East Valley school districts are hoping the financial picture brightens enough to boost money for teachers and staff next school year.
Most teachers and staff have seen salaries frozen for several years. But their paychecks have shrunk with rising health care and retirement costs.
Many are hoping for a change. One school district — Higley Unified — has already announced it plans to increase salaries for teachers to stay competitive with surrounding districts.
The governor and state Legislature are working toward a budget for the next fiscal year, which begins July 1. But districts are awaiting news so final decisions can be made about salaries and budgets.
“Over the past several years, the district has experienced significant budget cuts. Staff salaries have been frozen in response to the state’s continued fiscal crisis,” said Mesa Unified Superintendent Mike Cowan. “While we do not have a clear picture of the financial landscape for the next school year, the governing board is committed to working toward additional staff compensation if possible.”
For the 2012-2013 fiscal year, both budget proposals from Gov. Jan Brewer and Republican legislative leaders keep per-pupil funding as it is today. But that’s where the similarities end.
Brewer’s proposal includes additional funds, about $200 million for schools to purchase textbooks and school supplies, as well as to make facility repairs.
“It’s hard to establish a budget at this time because there are two budgets from the state that have come forward,” Gilbert Unified Superintendent Dave Allison told the district’s governing board Tuesday. “We have to see how those work out before we can work out the (district’s) budget. With the governor’s proposal we end up with a balanced budget. We have a $4.9 million shortfall with the (GOP) legislative budget.”
Chandler Unified School District plans to hire more teachers, spokesman Terry Locke said, because the district expects another 500 students next year.
“It is still so early in the budget process and legislative session to have anything concrete to share for 2012-2013,” Locke wrote in an e-mail. “We do not project any layoffs. In fact, we plan to hire about 35 new teachers this summer. New expenses related to Arizona State Retirement are expected to exceed $1.6 million. We anticipate another $476,000 in utility costs.”
Some school districts gave staff additional dollars this school year through stipends, but salaries remained the same.
That’s what happened in the Tempe Elementary School District. And for next year, the district is — for the first time in several years — not forecasting an increase to health insurance, said district spokeswoman Monica Allread.
The budget process may take several weeks at the Capitol. Most school districts don’t finalize their budgets until June — and even then they are tweaked well into the school year.

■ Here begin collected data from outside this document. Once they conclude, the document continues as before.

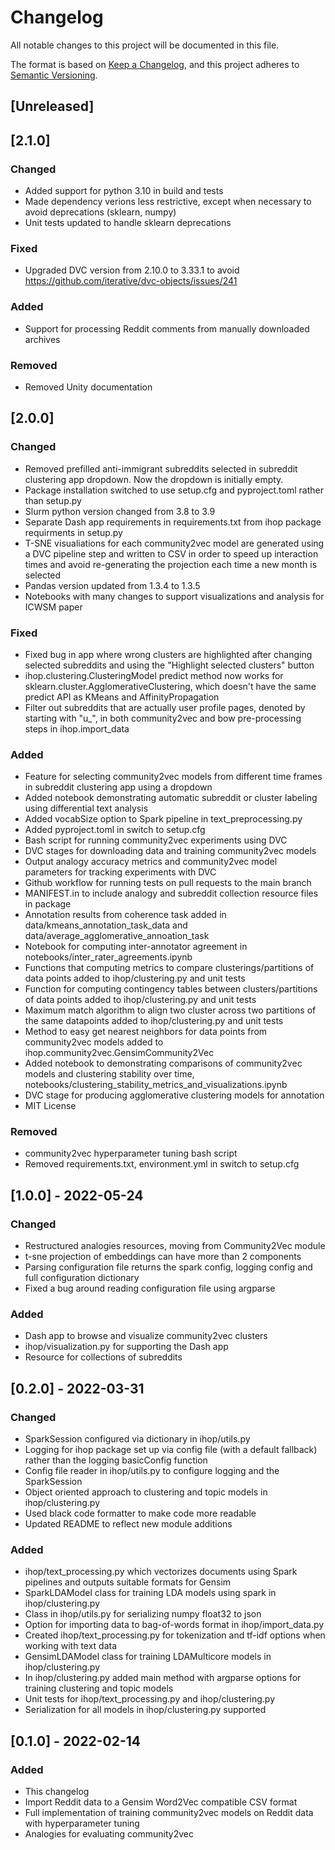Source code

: # Changelog
All notable changes to this project will be documented in this file.

The format is based on [Keep a Changelog](https://keepachangelog.com/en/1.0.0/),
and this project adheres to [Semantic Versioning](https://semver.org/spec/v2.0.0.html).

## [Unreleased]

## [2.1.0]
### Changed
- Added support for python 3.10 in build and tests
- Made dependency verions less restrictive, except when necessary to avoid deprecations (sklearn, numpy)
- Unit tests updated to handle sklearn deprecations

### Fixed
- Upgraded DVC version from 2.10.0 to 3.33.1 to avoid https://github.com/iterative/dvc-objects/issues/241

### Added
- Support for processing Reddit comments from manually downloaded archives

### Removed
- Removed Unity documentation

## [2.0.0]
### Changed
- Removed prefilled anti-immigrant subreddits selected in subreddit clustering app dropdown. Now the dropdown is initially empty.
- Package installation switched to use setup.cfg and pyproject.toml rather than setup.py
- Slurm python version changed from 3.8 to 3.9
- Separate Dash app requirements in requirements.txt from ihop package requirments in setup.py
- T-SNE visualiations for each community2vec model are generated using a DVC pipeline step and written to CSV in order to speed up interaction times and avoid re-generating the projection each time a new month is selected
- Pandas version updated from 1.3.4 to 1.3.5
- Notebooks with many changes to support visualizations and analysis for ICWSM paper

### Fixed
- Fixed bug in app where wrong clusters are highlighted after changing selected subreddits and using the "Highlight selected clusters" button
- ihop.clustering.ClusteringModel predict method now works for sklearn.cluster.AgglomerativeClustering, which doesn't have the same predict API as KMeans and AffinityPropagation
- Filter out subreddits that are actually user profile pages, denoted by starting with "u_", in both community2vec and bow pre-processing steps in ihop.import_data

### Added
- Feature for selecting community2vec models from different time frames in subreddit clustering app using a dropdown
- Added notebook demonstrating automatic subreddit or cluster labeling using differential text analysis
- Added vocabSize option to Spark pipeline in text_preprocessing.py
- Added pyproject.toml in switch to setup.cfg
- Bash script for running community2vec experiments using DVC
- DVC stages for downloading data and training community2vec models
- Output analogy accuracy metrics and community2vec model parameters for tracking experiments with DVC
- Github workflow for running tests on pull requests to the main branch
- MANIFEST.in to include analogy and subreddit collection resource files in package
- Annotation results from coherence task added in data/kmeans_annotation_task_data and data/average_agglomerative_annoation_task
- Notebook for computing inter-annotator agreement in notebooks/inter_rater_agreements.ipynb
- Functions that computing metrics to compare clusterings/partitions of data points added to ihop/clustering.py and unit tests
- Function for computing contingency tables between clusters/partitions of data points added to ihop/clustering.py and unit tests
- Maximum match algorithm to align two cluster across two partitions of the same datapoints added to ihop/clustering.py and unit tests
- Method to easy get nearest neighbors for data points from community2vec models added to ihop.community2vec.GensimCommunity2Vec
- Added notebook to demonstrating comparisons of community2vec models and clustering stability over time, notebooks/clustering_stability_metrics_and_visualizations.ipynb
- DVC stage for producing agglomerative clustering models for annotation
- MIT License

### Removed
- community2vec hyperparameter tuning bash script
- Removed requirements.txt, environment.yml in switch to setup.cfg

## [1.0.0] - 2022-05-24
### Changed
- Restructured analogies resources, moving from Community2Vec module
- t-sne projection of embeddings can have more than 2 components
- Parsing configuration file returns the spark config, logging config and full configuration dictionary
- Fixed a bug around reading configuration file using argparse

### Added
- Dash app to browse and visualize community2vec clusters
- ihop/visualization.py for supporting the Dash app
- Resource for collections of subreddits

## [0.2.0] - 2022-03-31
### Changed
- SparkSession configured via dictionary in ihop/utils.py
- Logging for ihop package set up via config file (with a default fallback) rather than the logging basicConfig function
- Config file reader in ihop/utils.py to configure logging and the SparkSession
- Object oriented approach to clustering and topic models in ihop/clustering.py
- Used black code formatter to make code more readable
- Updated README to reflect new module additions

### Added
- ihop/text_processing.py which vectorizes documents using Spark pipelines and outputs suitable formats for Gensim
- SparkLDAModel class for training LDA models using spark in ihop/clustering.py
- Class in ihop/utils.py for serializing numpy float32 to json
- Option for importing data to bag-of-words format in ihop/import_data.py
- Created ihop/text_processing.py for tokenization and tf-idf options when working with text data
- GensimLDAModel class for training LDAMulticore models in ihop/clustering.py
- In ihop/clustering.py added main method with argparse options for training clustering and topic models
- Unit tests for ihop/text_processing.py and ihop/clustering.py
- Serialization for all models in ihop/clustering.py supported

## [0.1.0] - 2022-02-14
### Added
- This changelog
- Import Reddit data to a Gensim Word2Vec compatible CSV format
- Full implementation of training community2vec models on Reddit data with hyperparameter tuning
- Analogies for evaluating community2vec
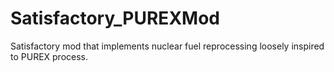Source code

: # Satisfactory_PUREXMod
Satisfactory mod that implements nuclear fuel reprocessing loosely inspired to PUREX process.
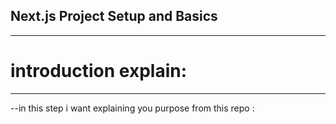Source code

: ## Next.js Project Setup and Basics
----------
#  introduction explain: 
---------------
--in this step i want explaining you purpose from this repo :
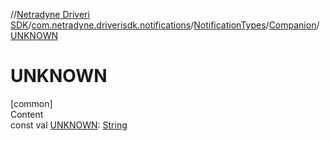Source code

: //[Netradyne Driveri SDK](../../../index.md)/[com.netradyne.driverisdk.notifications](../../index.md)/[NotificationTypes](../index.md)/[Companion](index.md)/[UNKNOWN](-u-n-k-n-o-w-n.md)



# UNKNOWN  
[common]  
Content  
const val [UNKNOWN](-u-n-k-n-o-w-n.md): [String](https://kotlinlang.org/api/latest/jvm/stdlib/kotlin/-string/index.html)  



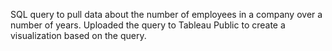 SQL query to pull data about the number of employees in a company over a number of years. Uploaded the query to Tableau Public to create a visualization based on the query. 
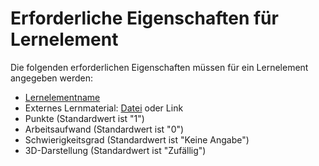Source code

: # Erforderliche Eigenschaften für Lernelement

Die folgenden erforderlichen Eigenschaften müssen für ein Lernelement angegeben werden:

- [Lernelementname](AWA9001.md)
- Externes Lernmaterial: [Datei](AWA9018.md) oder Link
- Punkte (Standardwert ist "1")
- Arbeitsaufwand (Standardwert ist "0")
- Schwierigkeitsgrad (Standardwert ist "Keine Angabe")
- 3D-Darstellung (Standardwert ist "Zufällig")


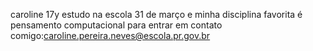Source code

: caroline 
17y
estudo na escola 31 de março
e minha disciplina favorita é pensamento computacional
para entrar em contato comigo:caroline.pereira.neves@escola.pr.gov.br

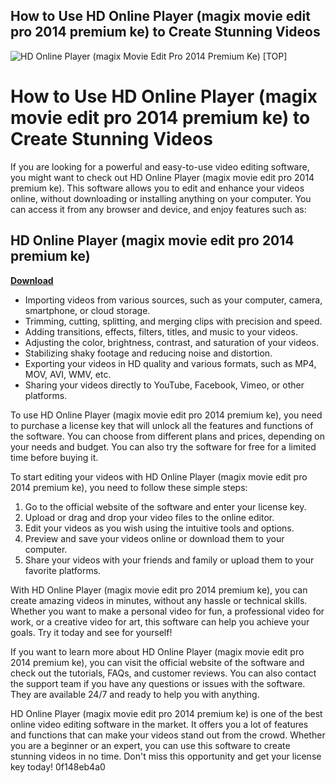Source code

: ## How to Use HD Online Player (magix movie edit pro 2014 premium ke) to Create Stunning Videos

 
![HD Online Player (magix Movie Edit Pro 2014 Premium Ke) \[TOP\]](https://encrypted-tbn3.gstatic.com/images?q=tbn:ANd9GcR6bh7jjiMU9E7-f36WGAysbRRODulfBAN86DqODe6ygkNyfurwaA--4OSR)

 
# How to Use HD Online Player (magix movie edit pro 2014 premium ke) to Create Stunning Videos
 
If you are looking for a powerful and easy-to-use video editing software, you might want to check out HD Online Player (magix movie edit pro 2014 premium ke). This software allows you to edit and enhance your videos online, without downloading or installing anything on your computer. You can access it from any browser and device, and enjoy features such as:
 
## HD Online Player (magix movie edit pro 2014 premium ke)


[**Download**](https://www.google.com/url?q=https%3A%2F%2Furlca.com%2F2tKp0Q&sa=D&sntz=1&usg=AOvVaw3plAgljClL6Oy1cNivTWAS)

 
- Importing videos from various sources, such as your computer, camera, smartphone, or cloud storage.
- Trimming, cutting, splitting, and merging clips with precision and speed.
- Adding transitions, effects, filters, titles, and music to your videos.
- Adjusting the color, brightness, contrast, and saturation of your videos.
- Stabilizing shaky footage and reducing noise and distortion.
- Exporting your videos in HD quality and various formats, such as MP4, MOV, AVI, WMV, etc.
- Sharing your videos directly to YouTube, Facebook, Vimeo, or other platforms.

To use HD Online Player (magix movie edit pro 2014 premium ke), you need to purchase a license key that will unlock all the features and functions of the software. You can choose from different plans and prices, depending on your needs and budget. You can also try the software for free for a limited time before buying it.
 
To start editing your videos with HD Online Player (magix movie edit pro 2014 premium ke), you need to follow these simple steps:

1. Go to the official website of the software and enter your license key.
2. Upload or drag and drop your video files to the online editor.
3. Edit your videos as you wish using the intuitive tools and options.
4. Preview and save your videos online or download them to your computer.
5. Share your videos with your friends and family or upload them to your favorite platforms.

With HD Online Player (magix movie edit pro 2014 premium ke), you can create amazing videos in minutes, without any hassle or technical skills. Whether you want to make a personal video for fun, a professional video for work, or a creative video for art, this software can help you achieve your goals. Try it today and see for yourself!
  
If you want to learn more about HD Online Player (magix movie edit pro 2014 premium ke), you can visit the official website of the software and check out the tutorials, FAQs, and customer reviews. You can also contact the support team if you have any questions or issues with the software. They are available 24/7 and ready to help you with anything.
 
HD Online Player (magix movie edit pro 2014 premium ke) is one of the best online video editing software in the market. It offers you a lot of features and functions that can make your videos stand out from the crowd. Whether you are a beginner or an expert, you can use this software to create stunning videos in no time. Don't miss this opportunity and get your license key today!
 0f148eb4a0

“This happened somewhat last year,” Allison said of the budget differences. “In the end they got together and worked out a budget given to us. I expect the same will be given to us this year.”
Even as school leaders are looking at the 2012-2013 school year budget, they know the following year could be more challenging.
A voter-approved 1-cent sales tax hike was put in place in 2010. It added funds to education, as well as public health and public safety. It is scheduled to end after the coming fiscal year, June 30, 2013. But initiative efforts to put a new 1-cent sales tax before voters in November, with money again going to education, were announced Friday.